A good place to start is with acknowledging that this seems like a difficult time for them. Be open and non-threatening, but direct. Ask, “What about this situation makes it so you would prefer not to participate?” Consider offering them a chance to ask for a break, and let them know when you’ll expect them to come back ready to participate in a more productive way.
You can also empower them with a choice. For example, let them know, “You have these two things that need to get done, and you can decide which one you need to do first.” If they’re really withdrawn and reticent, you might also let them know they can write you a note. Give them permission to ask for help. Make yourself available after class or away from the other students, so the student is more comfortable to be candid. Again, getting down to the core of why they’re being disruptive will help you develop an appropriate response.
Implement behavioral interventions
These steps can help as you work through how to handle a student who is sullen or withdrawn:
- Stay calm. Stay neutral. Assess in the moment what seems to be driving this behavior.
- Verify your concern. Try to get your student to communicate about what’s going on. “It looks like you’re having a difficult time. What is it about this time/activity that is causing you to show these behaviors?”
- Ask the student to help you understand what they need. They might not have the language to say it on their own, so be ready to offer some suggestions and teach them how to ask for help.
- Give specific examples of support. Students thrive when they feel empowered and can exercise some choice.
- Provide an alternative for that student and get everybody else set up and go back to the student having the problem.
When to get more help
Your student might be sullen or withdrawn because they have a developmental or emotional disorder that needs diagnosis and further intervention. They may also be dealing with a serious issue that could require other resources to address. It’s not up to you to singlehandedly diagnose what’s going on with students who don’t respond to your efforts to manage their behavior. But, you can assemble and engage a team of people who can work together to help this student with what’s causing this problem.

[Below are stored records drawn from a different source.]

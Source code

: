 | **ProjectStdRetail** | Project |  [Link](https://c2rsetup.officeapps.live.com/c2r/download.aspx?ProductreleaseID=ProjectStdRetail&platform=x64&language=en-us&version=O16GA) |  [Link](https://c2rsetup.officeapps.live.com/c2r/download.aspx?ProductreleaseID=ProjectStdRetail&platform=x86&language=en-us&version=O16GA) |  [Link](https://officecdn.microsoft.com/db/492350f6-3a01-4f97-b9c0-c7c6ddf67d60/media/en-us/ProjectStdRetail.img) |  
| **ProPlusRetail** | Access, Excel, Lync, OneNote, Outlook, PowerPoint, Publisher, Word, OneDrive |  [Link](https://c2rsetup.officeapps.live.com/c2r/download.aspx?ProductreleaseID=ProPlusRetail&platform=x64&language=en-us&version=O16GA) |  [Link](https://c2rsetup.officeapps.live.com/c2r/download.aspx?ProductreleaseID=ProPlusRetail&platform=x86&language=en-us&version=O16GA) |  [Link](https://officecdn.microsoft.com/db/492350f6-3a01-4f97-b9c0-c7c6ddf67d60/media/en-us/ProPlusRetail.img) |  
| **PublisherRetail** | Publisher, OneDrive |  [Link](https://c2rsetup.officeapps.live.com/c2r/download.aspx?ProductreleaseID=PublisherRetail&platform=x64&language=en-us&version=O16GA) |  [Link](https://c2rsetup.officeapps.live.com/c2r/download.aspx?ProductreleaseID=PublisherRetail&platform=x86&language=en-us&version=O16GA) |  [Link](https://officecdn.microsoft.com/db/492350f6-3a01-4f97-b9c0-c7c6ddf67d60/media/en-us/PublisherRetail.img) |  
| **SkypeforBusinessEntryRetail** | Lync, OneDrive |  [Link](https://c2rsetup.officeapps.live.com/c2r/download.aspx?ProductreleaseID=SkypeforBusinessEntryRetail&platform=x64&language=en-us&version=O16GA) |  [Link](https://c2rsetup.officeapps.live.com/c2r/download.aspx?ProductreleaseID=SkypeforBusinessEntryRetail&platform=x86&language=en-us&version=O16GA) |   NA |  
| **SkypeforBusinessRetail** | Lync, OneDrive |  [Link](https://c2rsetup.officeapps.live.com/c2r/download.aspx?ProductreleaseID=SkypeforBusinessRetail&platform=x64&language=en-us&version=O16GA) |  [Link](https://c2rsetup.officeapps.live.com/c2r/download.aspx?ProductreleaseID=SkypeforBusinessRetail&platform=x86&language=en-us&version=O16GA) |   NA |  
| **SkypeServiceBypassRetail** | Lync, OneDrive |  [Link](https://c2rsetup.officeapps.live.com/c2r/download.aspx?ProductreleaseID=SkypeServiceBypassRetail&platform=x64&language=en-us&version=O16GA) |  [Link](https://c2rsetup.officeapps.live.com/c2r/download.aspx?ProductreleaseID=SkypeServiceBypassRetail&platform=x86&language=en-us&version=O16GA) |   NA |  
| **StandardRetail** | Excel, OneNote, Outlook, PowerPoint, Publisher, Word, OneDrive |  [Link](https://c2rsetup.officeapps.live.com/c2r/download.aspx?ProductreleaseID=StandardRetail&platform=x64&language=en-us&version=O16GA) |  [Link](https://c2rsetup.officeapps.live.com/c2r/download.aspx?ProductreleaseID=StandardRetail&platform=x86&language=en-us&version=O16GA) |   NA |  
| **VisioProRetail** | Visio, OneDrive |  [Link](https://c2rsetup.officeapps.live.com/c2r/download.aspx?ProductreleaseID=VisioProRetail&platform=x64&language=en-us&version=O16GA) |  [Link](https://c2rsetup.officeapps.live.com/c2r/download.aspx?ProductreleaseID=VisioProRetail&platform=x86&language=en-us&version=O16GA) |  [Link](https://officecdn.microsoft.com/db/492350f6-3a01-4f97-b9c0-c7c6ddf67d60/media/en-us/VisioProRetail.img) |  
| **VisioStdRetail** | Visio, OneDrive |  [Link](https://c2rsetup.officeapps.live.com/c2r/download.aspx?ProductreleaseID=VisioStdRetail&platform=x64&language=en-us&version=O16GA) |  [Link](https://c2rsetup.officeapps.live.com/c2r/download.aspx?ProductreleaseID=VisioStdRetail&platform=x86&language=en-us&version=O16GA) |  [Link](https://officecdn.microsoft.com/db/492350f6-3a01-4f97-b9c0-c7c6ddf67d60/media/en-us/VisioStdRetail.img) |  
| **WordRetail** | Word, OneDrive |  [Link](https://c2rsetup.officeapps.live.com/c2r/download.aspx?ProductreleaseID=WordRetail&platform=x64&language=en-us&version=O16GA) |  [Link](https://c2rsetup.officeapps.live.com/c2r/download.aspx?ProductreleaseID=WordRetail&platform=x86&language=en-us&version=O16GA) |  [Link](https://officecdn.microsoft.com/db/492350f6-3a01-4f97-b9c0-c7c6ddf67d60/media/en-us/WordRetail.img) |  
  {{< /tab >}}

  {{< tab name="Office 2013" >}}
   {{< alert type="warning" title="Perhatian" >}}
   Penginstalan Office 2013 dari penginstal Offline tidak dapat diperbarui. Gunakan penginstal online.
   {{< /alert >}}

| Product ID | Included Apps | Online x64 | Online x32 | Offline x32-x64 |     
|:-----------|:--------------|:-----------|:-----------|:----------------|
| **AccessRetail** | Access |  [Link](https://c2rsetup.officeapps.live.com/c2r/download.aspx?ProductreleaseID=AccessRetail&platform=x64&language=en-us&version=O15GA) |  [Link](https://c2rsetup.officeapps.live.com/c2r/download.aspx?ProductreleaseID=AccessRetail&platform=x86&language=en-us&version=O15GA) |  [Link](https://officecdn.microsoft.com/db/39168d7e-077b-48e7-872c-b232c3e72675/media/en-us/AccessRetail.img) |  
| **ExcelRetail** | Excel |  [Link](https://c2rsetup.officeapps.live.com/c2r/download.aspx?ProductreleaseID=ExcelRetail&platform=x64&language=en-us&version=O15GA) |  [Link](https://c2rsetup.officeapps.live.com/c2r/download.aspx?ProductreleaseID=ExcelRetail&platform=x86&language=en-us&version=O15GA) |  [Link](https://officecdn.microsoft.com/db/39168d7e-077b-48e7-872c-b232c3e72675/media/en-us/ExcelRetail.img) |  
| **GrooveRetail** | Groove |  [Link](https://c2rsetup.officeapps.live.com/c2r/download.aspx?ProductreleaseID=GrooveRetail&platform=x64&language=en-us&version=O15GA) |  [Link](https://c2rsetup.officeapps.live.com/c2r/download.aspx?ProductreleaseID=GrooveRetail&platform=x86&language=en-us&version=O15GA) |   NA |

It’s important to implement behavioral interventions in your classroom sooner rather than later. Don’t wait longer than a few weeks to address a student’s problem behaviors in your classroom. If you’re not seeing progress after a week or two, then it’s time to engage a team for more support. Your school psychologist or counselor, behavioral specialist, principal, along with the student’s parents can all start looking at the problem behavior and consider what variables they can control to create the best environment for that student to succeed. Early intervention is key to a successful outcome, and will help you manage your classroom better in the long run.